Re: [dev] Different versions of suckless libutf

From: Ben Woolley <tautolog_AT_gmail.com>
Date: Tue, 31 May 2016 23:42:14 -0700

> On May 31, 2016, at 11:33 AM, Connor Lane Smith <cls_AT_lubutu.com> wrote:
>
>> On 31 May 2016 at 18:43, FRIGN <dev_AT_frign.de> wrote:
>> as a quick note, the sbase libutf is probably the most feature-rich one.
>> The version by cls suffers from multiple issues, even though it might
>> be the most recent.
>
> Strictly speaking they're all by me, since I started it (and sbase) in
> the first place. But there we are.
>
>> I am currently working on a new libutf which is much simpler, much
>> more secure (de/encoder) and actually gets the grapheme handling right.
>
> One of the reasons I'm not pushing for any particular solution to the
> fragmentation problem is that I'm not sure what libutf should actually
> do. There are three components that are distinguishable in the Plan 9
> API, which are UTF-8 (runetochar, chartorune, utf*, etc), UTF-32
> (runestr*), and Unicode (is*rune, etc).
>
> The trouble is I don't think it's necessary for a single library to do
> all of these things. All UTF-8 is is an encoding of 31-bit integers,
> and UTF-32 is another encoding.

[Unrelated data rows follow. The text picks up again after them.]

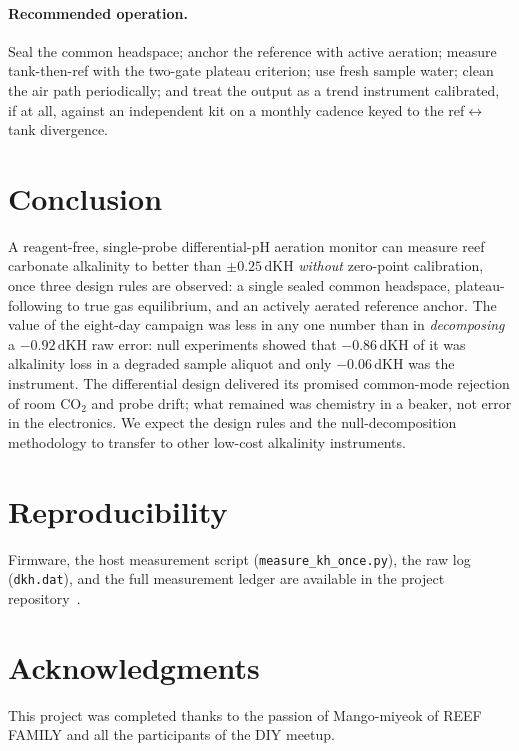 \documentclass[11pt]{article}
\newcommand{\dkh}{\ensuremath{\,\mathrm{dKH}}}
\newcommand{\co}{\ensuremath{\mathrm{CO_2}}}
\begin{document}
\paragraph{Recommended operation.} Seal the common headspace; anchor the
reference with active aeration; measure tank-then-ref with the two-gate plateau
criterion; use fresh sample water; clean the air path periodically; and treat
the output as a trend instrument calibrated, if at all, against an independent
kit on a monthly cadence keyed to the ref$\leftrightarrow$tank divergence.

\section{Conclusion}
A reagent-free, single-probe differential-pH aeration monitor can measure reef
carbonate alkalinity to better than $\pm0.25\dkh$ \emph{without} zero-point
calibration, once three design rules are observed: a single sealed common
headspace, plateau-following to true gas equilibrium, and an actively aerated
reference anchor. The value of the eight-day campaign was less in any one number
than in \emph{decomposing} a $-0.92\dkh$ raw error: null experiments showed that
$-0.86\dkh$ of it was alkalinity loss in a degraded sample aliquot and only
$-0.06\dkh$ was the instrument. The differential design delivered its promised
common-mode rejection of room \co{} and probe drift; what remained was chemistry
in a beaker, not error in the electronics. We expect the design rules and the
null-decomposition methodology to transfer to other low-cost alkalinity
instruments.

\section*{Reproducibility}
Firmware, the host measurement script (\texttt{measure\_kh\_once.py}), the raw
log (\texttt{dkh.dat}), and the full measurement ledger are available in the
project repository~\cite{repo}.

\section*{Acknowledgments}
This project was completed thanks to the passion of Mango-miyeok of REEF FAMILY
and all the participants of the DIY meetup.
\end{document}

The stuff specific to Unicode, which
> requires the latest Unicode database and all that, is really a
> separate issue -- as is the rejection of certain values, like
> surrogates or values over 0x10FFFF, both of which are only invalid
> because of the braindead UTF-16 encoding. And grapheme handling is
> another thing which has nothing actually to do with UTF.

I am pretty sure you are aware of this already, but the UTF-8 RFC defines Unicode quirks as part of the UTF-8 definition. Even the title is "UTF-8, a transformation format of ISO 10646". It does not call it a general purpose transformation format of 31-bit integers. I didn't glance at other definitions, if they exist. Maybe they say something else.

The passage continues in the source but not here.